• [Problem description]:
In the entries below, the lines from the one with "punaH anavasAthxvadoVSaveMdare." through the one with "aneyxV\s toV maqtayxvoV" are to be copied exactly; both ends count.

[Plain-text document sources]
++++++++++++++++++++

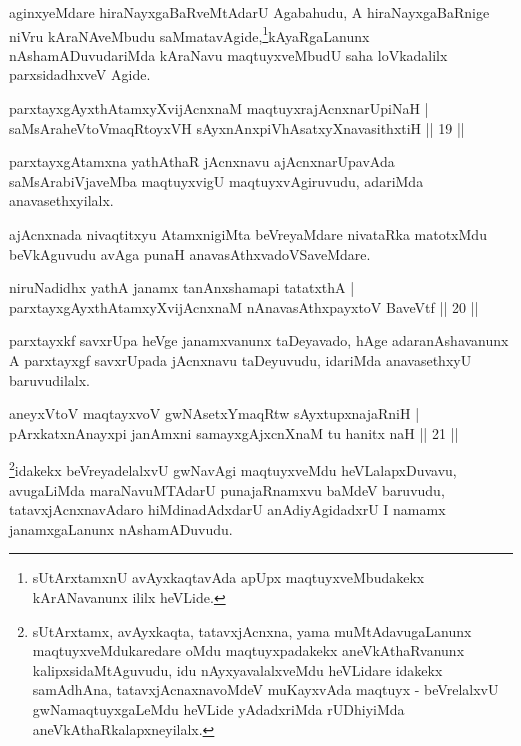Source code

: \begin{artha}
aginxyeMdare hiraNayxgaBaRveMtAdarU Agabahudu, A hiraNayxgaBaRnige niVru kAraNAveMbudu 
saMmatavAgide,\footnote{sUtArxtamxnU avAyxkaqtavAda apUpx maqtuyxveMbudakekx kArANavanunx  
ililx heVLide.}kAyaRgaLanunx nAshamADuvudariMda kAraNavu maqtuyxveMbudU saha loVkadalilx parxsidadhxveV Agide.
\end{artha}


\begin{shl}
parxtayxgAyxthAtamxyXvijAcnxnaM maqtuyxrajAcnxnarUpiNaH |\\
saMsAraheVtoVmaqRtoyxVH sAyxnAnxpiVhAsatxyXnavasithxtiH \hfill || 19 ||
\end{shl}

\begin{artha}
parxtayxgAtamxna yathAthaR jAcnxnavu ajAcnxnarUpavAda saMsArabiVjaveMba maqtuyxvigU maqtuyxvAgiruvudu, adariMda anavasethxyilalx.
\end{artha}

\begin{artha}
ajAcnxnada nivaqtitxyu AtamxnigiMta beVreyaMdare nivataRka matotxMdu beVkAguvudu avAga 
punaH anavasAthxvadoVSaveMdare.
\end{artha}


\begin{shl}
niruNadidhx yathA janamx tanAnxshamapi tatatxthA |\\
parxtayxgAyxthAtamxyXvijAcnxnaM nAnavasAthx\s payxtoV BaveVtf \hfill || 20 ||
\end{shl}

\begin{artha}
parxtayxkf savxrUpa heVge janamxvanunx taDeyavado, hAge adaranAshavanunx A parxtayxgf 
savxrUpada jAcnxnavu taDeyuvudu, idariMda anavasethxyU baruvudilalx.
\end{artha}

\begin{shl}
aneyxV\s toV maqtayxvoV gwNAsetxYmaqRtw sAyxtupxnajaRniH |\\
pArxkatxnAnayxpi janAmxni samayxgAjxcnXnaM tu hanitx naH \hfill || 21 ||
\end{shl}

\begin{artha}
\footnote{sUtArxtamx, avAyxkaqta, tatavxjAcnxna, yama muMtAdavugaLanunx 
maqtuyxveMdukaredare oMdu maqtuyxpadakekx aneVkAthaRvanunx kalipxsidaMtAguvudu, idu 
nAyxyavalalxveMdu heVLidare idakekx samAdhAna, tatavxjAcnaxnavoMdeV muKayxvAda maqtuyx -   
beVrelalxvU gwNamaqtuyxgaLeMdu heVLide yAdadxriMda rUDhiyiMda 
aneVkAthaRkalapxneyilalx.}idakekx beVreyadelalxvU gwNavAgi maqtuyxveMdu heVLalapxDuvavu, avugaLiMda maraNavuMTAdarU 
punajaRnamxvu baMdeV baruvudu, tatavxjAcnxnavAdaro hiMdinadAdxdarU anAdiyAgidadxrU I namamx 
janamxgaLanunx nAshamADuvudu.
\end{artha}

++++++++++++++++++++

• [Exercise solution]:
punaH anavasAthxvadoVSaveMdare.
\end{artha}


\begin{shl}
niruNadidhx yathA janamx tanAnxshamapi tatatxthA |\\
parxtayxgAyxthAtamxyXvijAcnxnaM nAnavasAthx\s payxtoV BaveVtf \hfill || 20 ||
\end{shl}

\begin{artha}
parxtayxkf savxrUpa heVge janamxvanunx taDeyavado, hAge adaranAshavanunx A parxtayxgf 
savxrUpada jAcnxnavu taDeyuvudu, idariMda anavasethxyU baruvudilalx.
\end{artha}

\begin{shl}
aneyxV\s toV maqtayxvoV gwNAsetxYmaqRtw sAyxtupxnajaRniH |\\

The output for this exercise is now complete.